= Required work =
From the first line to the last, print the records exactly.

Task data Block Start

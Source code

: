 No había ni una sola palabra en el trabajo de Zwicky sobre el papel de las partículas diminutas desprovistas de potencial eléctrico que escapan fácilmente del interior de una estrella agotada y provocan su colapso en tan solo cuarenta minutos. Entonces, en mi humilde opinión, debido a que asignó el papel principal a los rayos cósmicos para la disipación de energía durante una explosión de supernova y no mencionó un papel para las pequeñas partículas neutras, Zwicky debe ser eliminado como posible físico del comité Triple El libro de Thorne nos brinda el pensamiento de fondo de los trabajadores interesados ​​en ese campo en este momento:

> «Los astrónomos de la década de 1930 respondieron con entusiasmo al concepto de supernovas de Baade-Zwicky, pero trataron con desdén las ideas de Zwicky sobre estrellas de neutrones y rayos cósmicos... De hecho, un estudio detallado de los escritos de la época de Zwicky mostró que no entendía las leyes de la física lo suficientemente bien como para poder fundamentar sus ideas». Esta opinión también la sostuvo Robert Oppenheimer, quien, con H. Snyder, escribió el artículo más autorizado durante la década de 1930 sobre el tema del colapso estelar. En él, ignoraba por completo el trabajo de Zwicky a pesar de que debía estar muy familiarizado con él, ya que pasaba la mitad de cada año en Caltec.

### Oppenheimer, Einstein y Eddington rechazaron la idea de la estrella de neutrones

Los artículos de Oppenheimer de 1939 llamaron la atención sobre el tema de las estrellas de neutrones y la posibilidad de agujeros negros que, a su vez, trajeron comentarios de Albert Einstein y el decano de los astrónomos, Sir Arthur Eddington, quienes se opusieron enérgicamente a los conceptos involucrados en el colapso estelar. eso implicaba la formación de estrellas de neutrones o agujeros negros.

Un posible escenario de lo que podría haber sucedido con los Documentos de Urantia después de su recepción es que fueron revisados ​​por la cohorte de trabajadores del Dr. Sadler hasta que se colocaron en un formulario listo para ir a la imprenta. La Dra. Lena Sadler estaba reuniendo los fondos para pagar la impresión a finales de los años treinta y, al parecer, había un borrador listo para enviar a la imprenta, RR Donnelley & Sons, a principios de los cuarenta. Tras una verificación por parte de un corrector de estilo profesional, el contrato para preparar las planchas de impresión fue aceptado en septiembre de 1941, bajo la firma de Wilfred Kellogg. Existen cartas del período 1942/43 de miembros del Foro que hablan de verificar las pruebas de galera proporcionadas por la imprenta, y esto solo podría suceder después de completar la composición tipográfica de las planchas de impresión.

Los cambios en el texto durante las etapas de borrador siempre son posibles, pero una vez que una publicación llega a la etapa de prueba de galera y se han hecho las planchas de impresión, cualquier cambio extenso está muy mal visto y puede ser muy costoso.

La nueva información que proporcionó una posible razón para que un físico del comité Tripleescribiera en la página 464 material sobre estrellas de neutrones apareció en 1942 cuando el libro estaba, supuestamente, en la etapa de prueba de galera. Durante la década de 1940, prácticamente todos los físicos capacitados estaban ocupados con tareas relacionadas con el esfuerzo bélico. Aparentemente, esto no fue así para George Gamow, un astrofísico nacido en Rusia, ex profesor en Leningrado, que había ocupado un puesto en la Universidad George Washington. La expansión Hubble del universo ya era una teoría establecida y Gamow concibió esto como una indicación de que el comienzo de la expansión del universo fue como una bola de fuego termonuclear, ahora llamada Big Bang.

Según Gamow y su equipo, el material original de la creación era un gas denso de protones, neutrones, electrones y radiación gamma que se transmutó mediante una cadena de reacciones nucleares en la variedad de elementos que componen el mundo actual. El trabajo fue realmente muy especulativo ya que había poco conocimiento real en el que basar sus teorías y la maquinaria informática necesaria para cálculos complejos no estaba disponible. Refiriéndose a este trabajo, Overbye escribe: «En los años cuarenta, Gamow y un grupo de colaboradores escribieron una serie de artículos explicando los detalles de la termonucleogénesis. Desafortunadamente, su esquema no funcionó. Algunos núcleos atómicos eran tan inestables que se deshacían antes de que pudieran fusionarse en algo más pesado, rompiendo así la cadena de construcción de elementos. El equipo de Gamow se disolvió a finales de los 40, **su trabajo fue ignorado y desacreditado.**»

Task data Block End

= Answer area =
Source code

: No había ni una sola palabra en el trabajo de Zwicky sobre el papel de las partículas diminutas desprovistas de potencial eléctrico que escapan fácilmente del interior de una estrella agotada y provocan su colapso en tan solo cuarenta minutos. Entonces, en mi humilde opinión, debido a que asignó el papel principal a los rayos cósmicos para la disipación de energía durante una explosión de supernova y no mencionó un papel para las pequeñas partículas neutras, Zwicky debe ser eliminado como posible físico del comité Triple El libro de Thorne nos brinda el pensamiento de fondo de los trabajadores interesados ​​en ese campo en este momento:

> «Los astrónomos de la década de 1930 respondieron con entusiasmo al concepto de supernovas de Baade-Zwicky, pero trataron con desdén las ideas de Zwicky sobre estrellas de neutrones y rayos cósmicos... De hecho, un estudio detallado de los escritos de la época de Zwicky mostró que no entendía las leyes de la física lo suficientemente bien como para poder fundamentar sus ideas». Esta opinión también la sostuvo Robert Oppenheimer, quien, con H. Snyder, escribió el artículo más autorizado durante la década de 1930 sobre el tema del colapso estelar. En él, ignoraba por completo el trabajo de Zwicky a pesar de que debía estar muy familiarizado con él, ya que pasaba la mitad de cada año en Caltec.

### Oppenheimer, Einstein y Eddington rechazaron la idea de la estrella de neutrones

Los artículos de Oppenheimer de 1939 llamaron la atención sobre el tema de las estrellas de neutrones y la posibilidad de agujeros negros que, a su vez, trajeron comentarios de Albert Einstein y el decano de los astrónomos, Sir Arthur Eddington, quienes se opusieron enérgicamente a los conceptos involucrados en el colapso estelar. eso implicaba la formación de estrellas de neutrones o agujeros negros.

Un posible escenario de lo que podría haber sucedido con los Documentos de Urantia después de su recepción es que fueron revisados ​​por la cohorte de trabajadores del Dr. Sadler hasta que se colocaron en un formulario listo para ir a la imprenta. La Dra. Lena Sadler estaba reuniendo los fondos para pagar la impresión a finales de los años treinta y, al parecer, había un borrador listo para enviar a la imprenta, RR Donnelley & Sons, a principios de los cuarenta. Tras una verificación por parte de un corrector de estilo profesional, el contrato para preparar las planchas de impresión fue aceptado en septiembre de 1941, bajo la firma de Wilfred Kellogg. Existen cartas del período 1942/43 de miembros del Foro que hablan de verificar las pruebas de galera proporcionadas por la imprenta, y esto solo podría suceder después de completar la composición tipográfica de las planchas de impresión.

Los cambios en el texto durante las etapas de borrador siempre son posibles, pero una vez que una publicación llega a la etapa de prueba de galera y se han hecho las planchas de impresión, cualquier cambio extenso está muy mal visto y puede ser muy costoso.

La nueva información que proporcionó una posible razón para que un físico del comité Tripleescribiera en la página 464 material sobre estrellas de neutrones apareció en 1942 cuando el libro estaba, supuestamente, en la etapa de prueba de galera. Durante la década de 1940, prácticamente todos los físicos capacitados estaban ocupados con tareas relacionadas con el esfuerzo bélico. Aparentemente, esto no fue así para George Gamow, un astrofísico nacido en Rusia, ex profesor en Leningrado, que había ocupado un puesto en la Universidad George Washington. La expansión Hubble del universo ya era una teoría establecida y Gamow concibió esto como una indicación de que el comienzo de la expansión del universo fue como una bola de fuego termonuclear, ahora llamada Big Bang.

Según Gamow y su equipo, el material original de la creación era un gas denso de protones, neutrones, electrones y radiación gamma que se transmutó mediante una cadena de reacciones nucleares en la variedad de elementos que componen el mundo actual. El trabajo fue realmente muy especulativo ya que había poco conocimiento real en el que basar sus teorías y la maquinaria informática necesaria para cálculos complejos no estaba disponible. Refiriéndose a este trabajo, Overbye escribe: «En los años cuarenta, Gamow y un grupo de colaboradores escribieron una serie de artículos explicando los detalles de la termonucleogénesis. Desafortunadamente, su esquema no funcionó. Algunos núcleos atómicos eran tan inestables que se deshacían antes de que pudieran fusionarse en algo más pesado, rompiendo así la cadena de construcción de elementos. El equipo de Gamow se disolvió a finales de los 40, **su trabajo fue ignorado y desacreditado.**»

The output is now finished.